Gurgaon. Consequently, the Commissioner of income tax (Appeals) held that the observation of the assessing officer that there was a possibility of

some other shorter distance was not based on any hard evidence. It was also concluded by him that such an apprehension on the part of the

assessing officer could not form the basis of denial of the assessees claims. Consequently, the Commissioner of income tax (Appeals) deleted the

addition of Rs. 2,97,94,502/-.

3. The Income Tax Appellate Tribunal dismissed the appeals filed by the revenue and upheld the deletion made by the Commissioner of income

tax (Appeals). The Tribunal held that the view taken by the CIT (Appeals) that the lands in question were situated beyond 8 kms from the outer

limits of the municipal corporation of Gurgaon, could not be faulted.

4. The learned counsel for the revenue contended before us that the departmental representative had also raised the issue that the lands in question

were not agricultural lands at all and that aspect of the matter had not been gone into by the Tribunal. He submitted that in order that the profits

from sale of land are not subjected to capital gains tax, it has to be established that the lands in question were agricultural lands and that such lands

were not situated within 8 kms of the municipal limits. He submitted that question of ascertaining whether the land was situated within 8 kms or

beyond 8 kms was only the second condition. The first condition being that the land should have been agricultural. Mr. Sabharwal submitted that

while the departmental representative had raised the issue with regard to the lands not being agricultural in nature, the Tribunal had not gone into

this aspect of the matter at all and, therefore, to that extent the twin conditions stipulated in section 2(14)(iii) had not been satisfied.

5. We have examined the decision of the Tribunal and we find that while Mr. Sabharwal is right that the departmental representatives had raised

the issue about the nature of the land in question, the Tribunal has correctly dealt with this aspect of the matter. The Tribunal noted that the

assessing officer had made the disallowance merely on the ground that there was the possibility of a shorter distance, which would be less than 8

kms from the outer limits of the municipal corporation. The Tribunal noted that the assessing officer had not doubted the nature of the land being

for agriculture. It is in these circumstances that the Tribunal rejected the plea of the departmental representative that the matter be restored to the

file of the CIT (Appeals) for verification of the fact as to whether the lands were agricultural in nature or not.

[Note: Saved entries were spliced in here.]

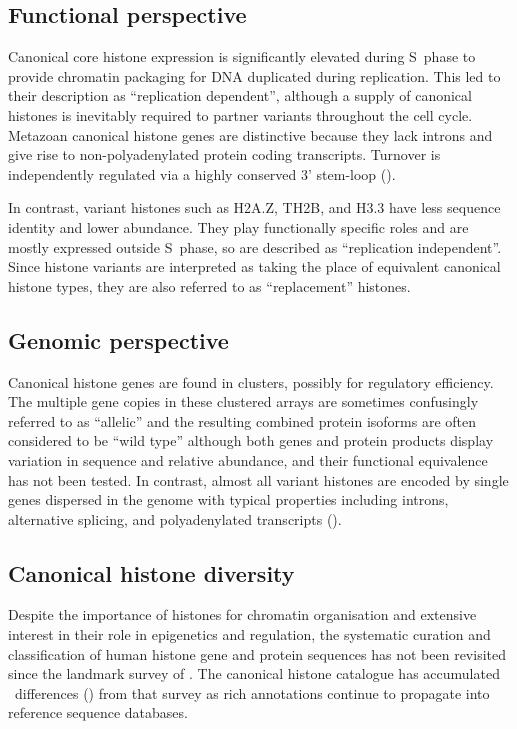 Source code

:   \subsection{Functional perspective}

    Canonical core histone expression
    is significantly elevated during S~phase to provide chromatin packaging
    for DNA duplicated during replication.
    This led to their description as ``replication dependent'',
    although a supply of canonical histones is inevitably required
    to partner variants throughout the cell cycle.
    Metazoan canonical histone genes are distinctive
    because they lack introns and give rise to non-polyadenylated protein coding transcripts.
    Turnover is independently regulated via a highly
    conserved 3' stem-loop ().

    In contrast, variant histones such as H2A.Z, TH2B, and H3.3 have
    less sequence identity and lower abundance.
    They play functionally specific roles and are mostly expressed outside S~phase,
    so are described as ``replication independent''.
    Since histone variants are interpreted as taking the place
    of equivalent canonical histone types,
    they are also referred to as ``replacement'' histones.

  \subsection{Genomic perspective}

    Canonical histone genes are found in \NumberOfClusters{} clusters,
    possibly for regulatory efficiency.
    The multiple gene copies in these clustered arrays are
    sometimes confusingly referred to as ``allelic''
    and the resulting combined protein isoforms are often considered to be ``wild type''
    although both genes and protein products display
    variation in sequence and relative abundance,
    and their functional equivalence has not been tested.
    In contrast, almost all variant histones are encoded by single genes dispersed in the genome
    with typical properties including introns, alternative splicing,
    and polyadenylated transcripts ().

  \subsection{Canonical histone diversity}

    Despite the importance of histones for chromatin organisation and extensive interest
    in their role in epigenetics and regulation, the systematic
    curation and classification of human histone
    gene and protein sequences has not been revisited
    since the landmark survey of \citet{Marzluff02}.
    The canonical histone catalogue has accumulated
    \TotalChangesSinceReference{}~differences ()
    from that survey as rich annotations continue to propagate
    into reference sequence databases.

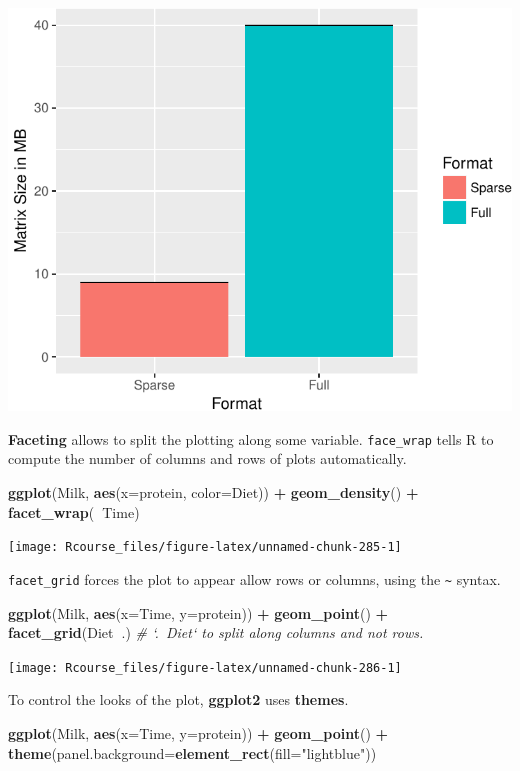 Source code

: \documentclass[]{book}
\newenvironment{Shaded}{\begin{snugshade}}{\end{snugshade}}
\newcommand{\CommentTok}[1]{\textcolor[rgb]{0.56,0.35,0.01}{\textit{#1}}}
\newcommand{\DataTypeTok}[1]{\textcolor[rgb]{0.13,0.29,0.53}{#1}}
\newcommand{\KeywordTok}[1]{\textcolor[rgb]{0.13,0.29,0.53}{\textbf{#1}}}
\newcommand{\NormalTok}[1]{#1}
\newcommand{\OperatorTok}[1]{\textcolor[rgb]{0.81,0.36,0.00}{\textbf{#1}}}
\newcommand{\StringTok}[1]{\textcolor[rgb]{0.31,0.60,0.02}{#1}}
\theoremstyle{definition}
\theoremstyle{definition}
\theoremstyle{definition}
\theoremstyle{remark}
\begin{document}
\includegraphics[width=0.5\linewidth]{Rcourse_files/figure-latex/unnamed-chunk-284-1}

\textbf{Faceting} allows to split the plotting along some variable.
\texttt{face\_wrap} tells R to compute the number of columns and rows of plots automatically.

\begin{Shaded}
\begin{Highlighting}[]
\KeywordTok{ggplot}\NormalTok{(Milk, }\KeywordTok{aes}\NormalTok{(}\DataTypeTok{x=}\NormalTok{protein, }\DataTypeTok{color=}\NormalTok{Diet)) }\OperatorTok{+}
\StringTok{  }\KeywordTok{geom_density}\NormalTok{() }\OperatorTok{+}
\StringTok{  }\KeywordTok{facet_wrap}\NormalTok{(}\OperatorTok{~}\NormalTok{Time)}
\end{Highlighting}
\end{Shaded}

\texttt{[image: Rcourse\_files/figure-latex/unnamed-chunk-285-1]}

\texttt{facet\_grid} forces the plot to appear allow rows or columns, using the \texttt{\textasciitilde{}} syntax.

\begin{Shaded}
\begin{Highlighting}[]
\KeywordTok{ggplot}\NormalTok{(Milk, }\KeywordTok{aes}\NormalTok{(}\DataTypeTok{x=}\NormalTok{Time, }\DataTypeTok{y=}\NormalTok{protein)) }\OperatorTok{+}
\StringTok{  }\KeywordTok{geom_point}\NormalTok{() }\OperatorTok{+}
\StringTok{  }\KeywordTok{facet_grid}\NormalTok{(Diet}\OperatorTok{~}\NormalTok{.) }\CommentTok{# `.~Diet` to split along columns and not rows.}
\end{Highlighting}
\end{Shaded}

\texttt{[image: Rcourse\_files/figure-latex/unnamed-chunk-286-1]}

To control the looks of the plot, \textbf{ggplot2} uses \textbf{themes}.

\begin{Shaded}
\begin{Highlighting}[]
\KeywordTok{ggplot}\NormalTok{(Milk, }\KeywordTok{aes}\NormalTok{(}\DataTypeTok{x=}\NormalTok{Time, }\DataTypeTok{y=}\NormalTok{protein)) }\OperatorTok{+}
\StringTok{  }\KeywordTok{geom_point}\NormalTok{() }\OperatorTok{+}
\StringTok{  }\KeywordTok{theme}\NormalTok{(}\DataTypeTok{panel.background=}\KeywordTok{element_rect}\NormalTok{(}\DataTypeTok{fill=}\StringTok{"lightblue"}\NormalTok{))}
\end{Highlighting}
\end{Shaded}
\end{document}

6. Mr. Sabharwal had also placed reliance on the Supreme Court decision in the case of National Thermal Power Co. Ltd. Vs. Commissioner of

Income Tax, . He had relied on the said decision to canvas the proposition that the Tribunal could very well have examined the question of nature

of the lands even though it had not been in issue before the lower authority. However, we find that the decision in National Thermal Power Co.

Ltd. (supra) would be of no assistance to the revenue. In the said decision it has been clearly noted that the Tribunal had jurisdiction to examine a

question of law which ""arose from the facts as found by the Income Tax Authorities"" and which had a bearing on the tax liability of the assessee.

The point to be noted is that the question of law which could be raised before the Tribunal would have to arise from the facts as found by the

income tax authorities. In other words, there must be some factual basis on which the question of law is raised before the Tribunal. The relevant

facts must be on record. In the present case the assessing officer had not doubted the fact that the lands in question were agricultural in nature.

There is no foundational fact that the lands were not agricultural in nature. As such the plea raised by the departmental representative before the

Tribunal could not be gone into by the Tribunal as there was no foundational basis for the same. Clearly, the decision in National Thermal Power

Co. Ltd. (supra) would be of no avail to the revenue in the facts of the present case.

7. In view of the foregoing, no interference is called for with the impugned order of the Tribunal. In any event no substantial question of law arises

for the consideration of this court. The appeals are dismissed.